---------- Materials provided

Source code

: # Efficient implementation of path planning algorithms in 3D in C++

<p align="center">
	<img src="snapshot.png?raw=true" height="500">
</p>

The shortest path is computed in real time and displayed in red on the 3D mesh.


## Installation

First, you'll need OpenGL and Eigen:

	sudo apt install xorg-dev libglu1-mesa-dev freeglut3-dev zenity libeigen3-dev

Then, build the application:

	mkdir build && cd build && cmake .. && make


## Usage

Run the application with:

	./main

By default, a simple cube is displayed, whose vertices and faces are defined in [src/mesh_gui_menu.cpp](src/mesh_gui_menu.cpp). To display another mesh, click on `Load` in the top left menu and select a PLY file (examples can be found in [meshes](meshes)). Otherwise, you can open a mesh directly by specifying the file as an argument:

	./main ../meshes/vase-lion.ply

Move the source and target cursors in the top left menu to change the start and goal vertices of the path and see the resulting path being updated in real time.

--------------------

◆ Action item
What lines of the material above contain "path"? Return each of them.

◆ Output for this exercise
: # Efficient implementation of path planning algorithms in 3D in C++
The shortest path is computed in real time and displayed in red on the 3D mesh.
Move the source and target cursors in the top left menu to change the start and goal vertices of the path and see the resulting path being updated in real time.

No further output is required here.